Adolescents with sickle cell anaemia: Experience in a private tertiary hospital serving a tertiary institution

BACKGROUND: Many adolescents with sickle cell disease (SCD) have adjustment difficulties in the transition period from paediatric care to the adult system because they find themselves in unfamiliar waters where they have to learn to manage themselves. The aim of this study is to evaluate the prevalent crises and morbidities associated with SCD in adolescents in Babcock University Teaching Hospital (BUTH), to also assess the level of knowledge of these adolescents about SCD and to determine their emotional response to the disease. MATERIALS AND METHODS: This was a retrospective review of case notes of adolescents with sickle cell anaemia that were seen in BUTH, from May 2013 to April 2014. Data extracted from the case notes was entered into a Microsoft (MS) Excel and analysed using descriptive statistics. Results were presented in tables. RESULTS: A total of 50 subjects were seen in the department during this study period.
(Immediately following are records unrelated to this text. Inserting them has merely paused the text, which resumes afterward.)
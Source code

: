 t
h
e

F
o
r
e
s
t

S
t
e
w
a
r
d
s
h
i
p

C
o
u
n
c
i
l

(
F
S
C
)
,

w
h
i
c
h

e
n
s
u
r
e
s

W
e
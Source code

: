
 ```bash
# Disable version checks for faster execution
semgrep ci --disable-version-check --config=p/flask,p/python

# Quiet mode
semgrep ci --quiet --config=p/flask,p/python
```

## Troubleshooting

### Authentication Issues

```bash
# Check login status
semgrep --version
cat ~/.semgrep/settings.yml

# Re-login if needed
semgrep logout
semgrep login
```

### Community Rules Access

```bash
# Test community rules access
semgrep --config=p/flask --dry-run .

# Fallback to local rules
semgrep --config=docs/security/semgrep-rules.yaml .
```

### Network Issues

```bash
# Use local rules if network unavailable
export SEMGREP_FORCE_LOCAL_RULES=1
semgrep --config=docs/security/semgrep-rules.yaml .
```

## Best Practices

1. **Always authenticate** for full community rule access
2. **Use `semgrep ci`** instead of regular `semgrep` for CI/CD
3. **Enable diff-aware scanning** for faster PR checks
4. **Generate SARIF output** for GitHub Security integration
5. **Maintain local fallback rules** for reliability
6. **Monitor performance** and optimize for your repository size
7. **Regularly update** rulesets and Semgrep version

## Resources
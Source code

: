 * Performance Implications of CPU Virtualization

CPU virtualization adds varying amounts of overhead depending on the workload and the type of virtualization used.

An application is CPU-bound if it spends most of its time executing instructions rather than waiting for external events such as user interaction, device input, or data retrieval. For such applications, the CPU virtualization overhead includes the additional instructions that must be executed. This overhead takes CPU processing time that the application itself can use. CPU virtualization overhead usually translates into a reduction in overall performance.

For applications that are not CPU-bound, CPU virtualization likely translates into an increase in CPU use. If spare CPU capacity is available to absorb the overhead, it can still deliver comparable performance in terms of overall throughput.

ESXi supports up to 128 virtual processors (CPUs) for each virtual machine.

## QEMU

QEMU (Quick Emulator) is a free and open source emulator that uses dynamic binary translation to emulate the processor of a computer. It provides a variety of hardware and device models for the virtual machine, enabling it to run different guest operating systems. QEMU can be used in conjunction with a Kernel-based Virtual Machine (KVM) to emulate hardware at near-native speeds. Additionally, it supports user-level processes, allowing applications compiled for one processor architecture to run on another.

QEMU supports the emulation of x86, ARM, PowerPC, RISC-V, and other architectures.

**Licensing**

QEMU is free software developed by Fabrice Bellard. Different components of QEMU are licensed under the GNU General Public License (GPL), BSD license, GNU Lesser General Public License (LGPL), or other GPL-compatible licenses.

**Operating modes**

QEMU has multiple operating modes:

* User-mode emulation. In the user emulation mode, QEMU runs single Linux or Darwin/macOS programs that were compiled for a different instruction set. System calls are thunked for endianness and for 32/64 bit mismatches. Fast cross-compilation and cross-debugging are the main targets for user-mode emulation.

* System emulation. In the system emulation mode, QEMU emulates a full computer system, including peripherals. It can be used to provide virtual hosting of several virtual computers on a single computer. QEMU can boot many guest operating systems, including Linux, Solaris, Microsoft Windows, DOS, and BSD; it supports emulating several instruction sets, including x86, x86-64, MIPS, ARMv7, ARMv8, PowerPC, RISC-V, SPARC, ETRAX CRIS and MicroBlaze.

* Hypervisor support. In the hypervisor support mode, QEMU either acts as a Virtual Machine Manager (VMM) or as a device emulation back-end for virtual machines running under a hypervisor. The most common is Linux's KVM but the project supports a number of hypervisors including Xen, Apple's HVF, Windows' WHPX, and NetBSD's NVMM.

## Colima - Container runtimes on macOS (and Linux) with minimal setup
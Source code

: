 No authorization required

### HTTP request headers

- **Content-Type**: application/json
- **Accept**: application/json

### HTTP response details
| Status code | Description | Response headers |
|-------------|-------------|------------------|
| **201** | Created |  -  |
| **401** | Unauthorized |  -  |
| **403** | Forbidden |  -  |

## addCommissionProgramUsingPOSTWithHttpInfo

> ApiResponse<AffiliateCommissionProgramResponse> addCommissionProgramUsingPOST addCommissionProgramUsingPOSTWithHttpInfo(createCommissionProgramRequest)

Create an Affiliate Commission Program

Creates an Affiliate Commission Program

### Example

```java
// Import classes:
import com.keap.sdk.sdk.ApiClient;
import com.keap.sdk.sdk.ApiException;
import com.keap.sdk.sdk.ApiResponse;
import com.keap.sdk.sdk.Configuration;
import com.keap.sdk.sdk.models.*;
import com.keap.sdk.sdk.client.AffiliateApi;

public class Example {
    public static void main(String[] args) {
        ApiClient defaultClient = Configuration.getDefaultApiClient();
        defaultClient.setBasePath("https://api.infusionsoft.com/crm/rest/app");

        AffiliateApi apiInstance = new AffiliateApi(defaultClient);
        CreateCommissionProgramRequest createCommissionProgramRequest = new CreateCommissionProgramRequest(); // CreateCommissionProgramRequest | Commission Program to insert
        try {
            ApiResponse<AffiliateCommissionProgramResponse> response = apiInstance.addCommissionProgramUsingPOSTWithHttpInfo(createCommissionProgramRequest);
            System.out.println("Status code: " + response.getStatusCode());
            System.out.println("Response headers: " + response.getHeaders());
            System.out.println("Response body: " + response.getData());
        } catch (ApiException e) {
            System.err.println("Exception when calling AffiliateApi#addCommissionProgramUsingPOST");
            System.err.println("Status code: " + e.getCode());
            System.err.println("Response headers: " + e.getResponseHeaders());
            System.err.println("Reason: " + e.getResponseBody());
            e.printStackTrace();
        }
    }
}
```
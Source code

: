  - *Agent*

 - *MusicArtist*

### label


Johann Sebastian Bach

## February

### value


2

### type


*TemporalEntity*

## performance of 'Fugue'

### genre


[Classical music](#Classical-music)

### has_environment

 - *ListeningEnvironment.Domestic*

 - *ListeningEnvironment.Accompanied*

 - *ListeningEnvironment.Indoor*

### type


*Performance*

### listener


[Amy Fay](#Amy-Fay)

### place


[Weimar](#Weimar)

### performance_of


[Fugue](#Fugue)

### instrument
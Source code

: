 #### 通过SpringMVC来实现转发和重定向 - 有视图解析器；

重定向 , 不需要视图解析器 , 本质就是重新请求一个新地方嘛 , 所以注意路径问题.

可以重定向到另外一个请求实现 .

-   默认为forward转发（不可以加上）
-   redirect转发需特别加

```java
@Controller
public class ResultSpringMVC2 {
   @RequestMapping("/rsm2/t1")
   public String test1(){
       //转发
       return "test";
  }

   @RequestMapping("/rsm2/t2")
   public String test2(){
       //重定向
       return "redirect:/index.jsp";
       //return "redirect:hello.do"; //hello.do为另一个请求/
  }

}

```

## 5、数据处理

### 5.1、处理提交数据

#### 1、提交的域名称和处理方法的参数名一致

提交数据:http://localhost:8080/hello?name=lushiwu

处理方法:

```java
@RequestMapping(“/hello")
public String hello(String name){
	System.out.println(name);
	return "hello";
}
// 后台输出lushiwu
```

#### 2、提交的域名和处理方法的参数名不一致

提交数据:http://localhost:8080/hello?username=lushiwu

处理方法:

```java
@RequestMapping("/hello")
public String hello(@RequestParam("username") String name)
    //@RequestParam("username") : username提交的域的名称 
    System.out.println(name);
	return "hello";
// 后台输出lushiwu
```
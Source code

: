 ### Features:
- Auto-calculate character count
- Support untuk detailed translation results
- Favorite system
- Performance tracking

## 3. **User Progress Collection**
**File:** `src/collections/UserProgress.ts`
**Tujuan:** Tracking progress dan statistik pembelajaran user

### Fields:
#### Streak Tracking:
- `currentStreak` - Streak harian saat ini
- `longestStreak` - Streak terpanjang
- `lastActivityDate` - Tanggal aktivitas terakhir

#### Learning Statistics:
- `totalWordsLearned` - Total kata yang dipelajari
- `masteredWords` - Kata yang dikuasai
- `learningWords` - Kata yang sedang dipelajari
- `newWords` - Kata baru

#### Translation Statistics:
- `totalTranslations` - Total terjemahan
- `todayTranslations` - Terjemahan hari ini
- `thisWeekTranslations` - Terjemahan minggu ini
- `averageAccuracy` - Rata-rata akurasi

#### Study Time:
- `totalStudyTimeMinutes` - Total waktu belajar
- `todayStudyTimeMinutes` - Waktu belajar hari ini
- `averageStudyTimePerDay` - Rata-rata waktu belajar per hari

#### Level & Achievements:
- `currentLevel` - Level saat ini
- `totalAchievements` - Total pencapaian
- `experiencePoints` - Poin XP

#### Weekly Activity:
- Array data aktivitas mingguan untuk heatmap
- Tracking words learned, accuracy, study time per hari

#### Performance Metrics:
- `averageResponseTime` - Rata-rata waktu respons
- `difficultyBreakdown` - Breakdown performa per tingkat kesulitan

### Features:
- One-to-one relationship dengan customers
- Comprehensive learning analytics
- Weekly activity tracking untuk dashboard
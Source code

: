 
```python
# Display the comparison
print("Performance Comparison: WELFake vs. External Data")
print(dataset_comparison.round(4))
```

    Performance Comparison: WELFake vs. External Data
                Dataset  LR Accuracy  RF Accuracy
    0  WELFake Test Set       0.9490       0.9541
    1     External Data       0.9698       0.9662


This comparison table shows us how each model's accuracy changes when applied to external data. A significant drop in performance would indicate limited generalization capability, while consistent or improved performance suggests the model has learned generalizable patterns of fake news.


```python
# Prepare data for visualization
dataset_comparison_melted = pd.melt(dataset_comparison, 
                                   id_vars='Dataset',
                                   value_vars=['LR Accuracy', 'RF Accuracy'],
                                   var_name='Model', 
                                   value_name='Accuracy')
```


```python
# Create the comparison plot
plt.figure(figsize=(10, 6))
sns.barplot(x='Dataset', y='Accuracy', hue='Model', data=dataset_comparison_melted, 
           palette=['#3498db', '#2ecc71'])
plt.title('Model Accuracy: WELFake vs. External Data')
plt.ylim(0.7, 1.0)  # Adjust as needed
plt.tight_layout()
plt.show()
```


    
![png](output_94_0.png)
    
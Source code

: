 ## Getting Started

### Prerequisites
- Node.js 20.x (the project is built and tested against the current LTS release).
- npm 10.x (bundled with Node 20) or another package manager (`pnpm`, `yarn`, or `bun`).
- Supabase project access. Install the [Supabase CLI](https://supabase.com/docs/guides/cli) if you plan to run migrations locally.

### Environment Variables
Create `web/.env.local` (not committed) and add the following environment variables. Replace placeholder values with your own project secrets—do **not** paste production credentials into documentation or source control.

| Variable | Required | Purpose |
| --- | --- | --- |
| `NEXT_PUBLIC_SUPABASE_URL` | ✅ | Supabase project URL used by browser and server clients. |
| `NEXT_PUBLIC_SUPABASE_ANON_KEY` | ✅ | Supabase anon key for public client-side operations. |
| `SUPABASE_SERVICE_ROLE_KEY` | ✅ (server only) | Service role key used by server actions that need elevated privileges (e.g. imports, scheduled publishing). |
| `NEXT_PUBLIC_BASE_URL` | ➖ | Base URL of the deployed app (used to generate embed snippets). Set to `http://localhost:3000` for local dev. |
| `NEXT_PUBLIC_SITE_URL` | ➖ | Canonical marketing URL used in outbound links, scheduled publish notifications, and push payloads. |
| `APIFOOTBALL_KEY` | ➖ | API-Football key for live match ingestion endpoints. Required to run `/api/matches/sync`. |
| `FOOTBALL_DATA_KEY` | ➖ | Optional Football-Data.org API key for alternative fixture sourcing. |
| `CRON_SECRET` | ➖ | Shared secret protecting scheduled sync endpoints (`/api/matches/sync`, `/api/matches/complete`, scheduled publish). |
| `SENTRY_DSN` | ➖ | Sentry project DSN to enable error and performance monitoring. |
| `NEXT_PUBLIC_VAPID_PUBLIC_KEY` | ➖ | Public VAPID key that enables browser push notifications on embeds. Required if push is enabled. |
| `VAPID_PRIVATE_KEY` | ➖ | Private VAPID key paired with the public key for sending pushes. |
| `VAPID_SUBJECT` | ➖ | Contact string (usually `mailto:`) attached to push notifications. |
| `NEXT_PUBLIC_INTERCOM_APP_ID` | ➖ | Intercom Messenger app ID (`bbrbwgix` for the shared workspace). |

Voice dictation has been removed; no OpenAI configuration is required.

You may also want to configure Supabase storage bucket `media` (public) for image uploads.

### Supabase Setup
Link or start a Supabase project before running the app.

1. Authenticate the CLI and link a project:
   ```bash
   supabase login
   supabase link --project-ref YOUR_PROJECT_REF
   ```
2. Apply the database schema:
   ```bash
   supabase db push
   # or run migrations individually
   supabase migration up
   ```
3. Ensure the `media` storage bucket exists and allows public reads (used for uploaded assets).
Vaso-occlusive crises in the form of bone pains (93.1%) were the commonest crises encountered. Associated morbidities were malaria 34 (85%), tonsilitis 1 (2.5%), pneumonia 1 (2.5%), leg ulcer 1 (2.5%), azotaemia 1 (2.5%) and subarachnoid haemorrhage 2 (5%). Majority (88%) had adequate knowledge about general health maintenance while knowledge on nutrition and appropriate analgesia use is still inadequate. Eleven (22%) had symptoms of depression, four (8%) had suicidal ideation while one (2%) had a history of attempted suicide. CONCLUSION: This study emphasizes the importance of psychosocial intervention as part of a comprehensive health management for people with SCD.